Una cuestión a tener muy en cuenta cuando hablamos de reformas, sea en el ámbito tributario o en cualquier otro, es que los resultados de estas iniciativas no se ven hasta el medio o largo plazo, por lo que deben adoptarse con brevedad medidas de estímulo fiscal que, desde el punto de vista de los empresarios, son imprescindibles para cumplir con el plan de reactivación de nuestra economía.

En primer lugar, las prioridades empresariales en materia fiscal giran en torno a la articulación de medidas que impulsen el

desarrollo de las actividades productivas, corrigiendo situaciones que merman la competitividad de algunos sectores empresariales, al tiempo que se progresa de manera equilibrada en todos los territorios y se armoniza con el resto de Europa el tratamiento fiscal dado a los beneficios empresariales, evitando situaciones que generen desigualdades excesivas en las cargas impositivas que soportan los ciudadanos y las empresas.

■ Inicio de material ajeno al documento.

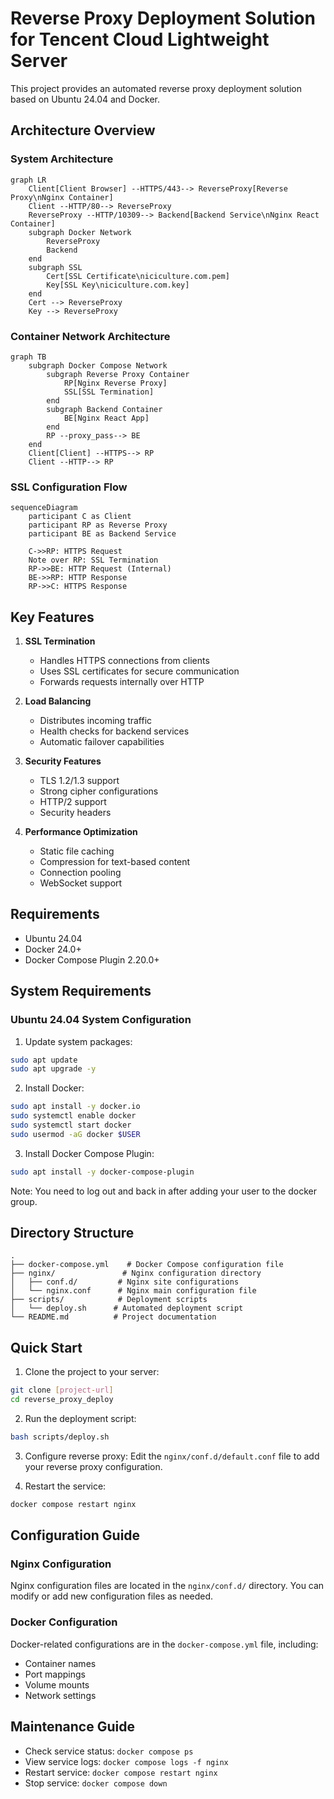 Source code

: # Reverse Proxy Deployment Solution for Tencent Cloud Lightweight Server

This project provides an automated reverse proxy deployment solution based on Ubuntu 24.04 and Docker.

## Architecture Overview

### System Architecture
```mermaid
graph LR
    Client[Client Browser] --HTTPS/443--> ReverseProxy[Reverse Proxy\nNginx Container]
    Client --HTTP/80--> ReverseProxy
    ReverseProxy --HTTP/10309--> Backend[Backend Service\nNginx React Container]
    subgraph Docker Network
        ReverseProxy
        Backend
    end
    subgraph SSL
        Cert[SSL Certificate\niciculture.com.pem]
        Key[SSL Key\niciculture.com.key]
    end
    Cert --> ReverseProxy
    Key --> ReverseProxy
```

### Container Network Architecture
```mermaid
graph TB
    subgraph Docker Compose Network
        subgraph Reverse Proxy Container
            RP[Nginx Reverse Proxy]
            SSL[SSL Termination]
        end
        subgraph Backend Container
            BE[Nginx React App]
        end
        RP --proxy_pass--> BE
    end
    Client[Client] --HTTPS--> RP
    Client --HTTP--> RP
```

### SSL Configuration Flow
```mermaid
sequenceDiagram
    participant C as Client
    participant RP as Reverse Proxy
    participant BE as Backend Service
    
    C->>RP: HTTPS Request
    Note over RP: SSL Termination
    RP->>BE: HTTP Request (Internal)
    BE->>RP: HTTP Response
    RP->>C: HTTPS Response
```

## Key Features

1. **SSL Termination**
   - Handles HTTPS connections from clients
   - Uses SSL certificates for secure communication
   - Forwards requests internally over HTTP

2. **Load Balancing**
   - Distributes incoming traffic
   - Health checks for backend services
   - Automatic failover capabilities

3. **Security Features**
   - TLS 1.2/1.3 support
   - Strong cipher configurations
   - HTTP/2 support
   - Security headers

4. **Performance Optimization**
   - Static file caching
   - Compression for text-based content
   - Connection pooling
   - WebSocket support

## Requirements

- Ubuntu 24.04
- Docker 24.0+
- Docker Compose Plugin 2.20.0+

## System Requirements

### Ubuntu 24.04 System Configuration

1. Update system packages:
```bash
sudo apt update
sudo apt upgrade -y
```

2. Install Docker:
```bash
sudo apt install -y docker.io
sudo systemctl enable docker
sudo systemctl start docker
sudo usermod -aG docker $USER
```

3. Install Docker Compose Plugin:
```bash
sudo apt install -y docker-compose-plugin
```

Note: You need to log out and back in after adding your user to the docker group.

## Directory Structure

```
.
├── docker-compose.yml    # Docker Compose configuration file
├── nginx/               # Nginx configuration directory
│   ├── conf.d/         # Nginx site configurations
│   └── nginx.conf      # Nginx main configuration file
├── scripts/            # Deployment scripts
│   └── deploy.sh      # Automated deployment script
└── README.md          # Project documentation
```

## Quick Start

1. Clone the project to your server:
```bash
git clone [project-url]
cd reverse_proxy_deploy
```

2. Run the deployment script:
```bash
bash scripts/deploy.sh
```

3. Configure reverse proxy:
Edit the `nginx/conf.d/default.conf` file to add your reverse proxy configuration.

4. Restart the service:
```bash
docker compose restart nginx
```

## Configuration Guide

### Nginx Configuration

Nginx configuration files are located in the `nginx/conf.d/` directory. You can modify or add new configuration files as needed.

### Docker Configuration

Docker-related configurations are in the `docker-compose.yml` file, including:
- Container names
- Port mappings
- Volume mounts
- Network settings

## Maintenance Guide

- Check service status: `docker compose ps`
- View service logs: `docker compose logs -f nginx`
- Restart service: `docker compose restart nginx`
- Stop service: `docker compose down`  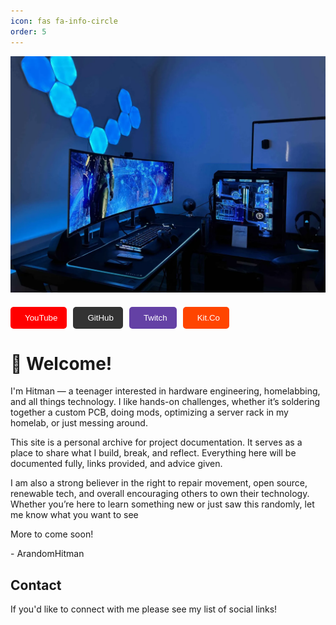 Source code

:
 ```yaml
---
icon: fas fa-info-circle
order: 5
---
```


![Hero image](/assets/img/posts/liam-banner.png)

<div style="display: flex; gap: 10px; margin-top: 20px;">
  <a href="https://youtube.com/@ArandomHitman" target="_blank" style="text-decoration: none;">
    <button style="display: flex; align-items: center; padding: 10px 15px; background-color: #FF0000; color: white; border: none; border-radius: 5px; cursor: pointer; transition: transform 0.2s, box-shadow 0.2s;">
      <i class="fab fa-youtube" style="margin-right: 8px;"></i> YouTube
    </button>
  </a>
  <a href="https://github.com/ArandomHitman" target="_blank" style="text-decoration: none;">
    <button style="display: flex; align-items: center; padding: 10px 15px; background-color: #333; color: white; border: none; border-radius: 5px; cursor: pointer; transition: transform 0.2s, box-shadow 0.2s;">
      <i class="fab fa-github" style="margin-right: 8px;"></i> GitHub
    </button>
  </a>
  <a href="https://www.twitch.tv/hitman4091209" target="_blank" style="text-decoration: none;">
    <button style="display: flex; align-items: center; padding: 10px 15px; background-color: #6441A5; color: white; border: none; border-radius: 5px; cursor: pointer; transition: transform 0.2s, box-shadow 0.2s;">
      <i class="fab fa-twitch" style="margin-right: 8px;"></i> Twitch
    </button>
  </a>
  <a href="https://kit.co/ArandomHitman" target="_blank" style="text-decoration: none;">
    <button style="display: flex; align-items: center; padding: 10px 15px; background-color: #FF4500; color: white; border: none; border-radius: 5px; cursor: pointer; transition: transform 0.2s, box-shadow 0.2s;">
      <i class="fas fa-toolbox" style="margin-right: 8px;"></i> Kit.Co
    </button>
  </a>
</div>

<style>
  button:hover {
    transform: translateY(-3px) scale(1.05);
    box-shadow: 0 4px 8px rgba(0, 0, 0, 0.15);
  }
</style>

# 👋 Welcome!

I'm Hitman — a teenager interested in hardware engineering, homelabbing, and all things technology. I like hands-on challenges, whether it’s soldering together a custom PCB, doing mods, optimizing a server rack in my homelab, or just messing around.

This site is a personal archive for project documentation. It serves as a place to share what I build, break, and reflect. Everything here will be documented fully, links provided, and advice given.

I am also a strong believer in the right to repair movement, open source, renewable tech, and overall encouraging others to own their technology. Whether you’re here to learn something new or just saw this randomly, let me know what you want to see

More to come soon!

\- ArandomHitman  


## Contact

If you'd like to connect with me please see my list of social links!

Es imprescindible que las empresas tengan un marco fiscal previsible que les otorgue seguridad jurídica, favoreciendo la inversión privada, a través de la reforma de la fiscalidad sobre las actividades económicas y el establecimiento de un régimen progresivo en las cotizaciones sociales, que al ser las más altas de nuestro entorno, son un auténtico «impuesto sobre el empleo». Esta reforma de la fiscalidad empresarial, en tercer lugar, debe buscar la armonización con Europa, donde el tipo medio del impuesto de sociedades se sitúa en torno al 23 por ciento (frente al 30 por ciento español, el quinto más alto de la UE), que nos permitiría ganar en competitividad y ser más atractivos para la inversión exterior.

Además de lo anterior, debe potenciarse el impulso de la armonización fiscal también entre las comunidades autónomas de nuestro país, con la finalidad de homogeneizar los tributos y cargas que gravan la actividad empresarial en cualquier punto de España, ya que sufrimos una preocupante asimetría fiscal entre territorios. Es necesario, por otra parte, que se creen mayores incentivos fiscales dirigidos al ahorro privado, en la medida en que éste se vincule con la inversión en actividades productivas y la creación de empleo.

Sugerimos impulsar iniciativas tan necesarias como el establecimiento, con carácter general para pymes y autónomos, del criterio de cobro efectivo, en lugar del criterio del devengo (facturación), a los efectos de la liquidación del IVA, junto con la supresión del impuesto de sucesiones y donaciones, del desafortunado impuesto sobre el patrimonio y la revisión a la baja de los valores catastrales. Sin olvidar la decidida lucha contra el fraude, la economía sumergida y la evasión fiscal. Recordemos que el Gobierno español ha aprobado recientemente el establecimiento de un «gravamen especial» del 10 por ciento para regularizar rentas no declaradas –tanto para las que procedan del exterior como para las que se generen en España–.

Este gravamen, que por su significado puede considerarse una amnistía fiscal, no deja de tener claroscuros, a pesar de que, finalmente, podría hacer aflorar 25.000 millones de euros que hoy se consideran fuera del flujo ordinario de capitales y por lo tanto no sujetos a fiscalidad. Me refiero al hablar de claroscuros a que España ha vivido ya dos «amnistías fiscales» con anterioridad a ésta, y sus resultados no han sido tan satisfactorios como cabría esperar, por no mencionar el descontento que estas medidas suscitan en los ciudadanos. Tanto como la economía doméstica irregular o sumergida, que representa en nuestro país la impresionante cifra del 23 al 25 por ciento del PIB.

Dada la asfixia fiscal que padecen empresas y familias en estos duros momentos de crisis, de ponerse en marcha las iniciativas enumeradas, serían peldaños que nos ayudarían a subir la empinada escalera de la recuperación.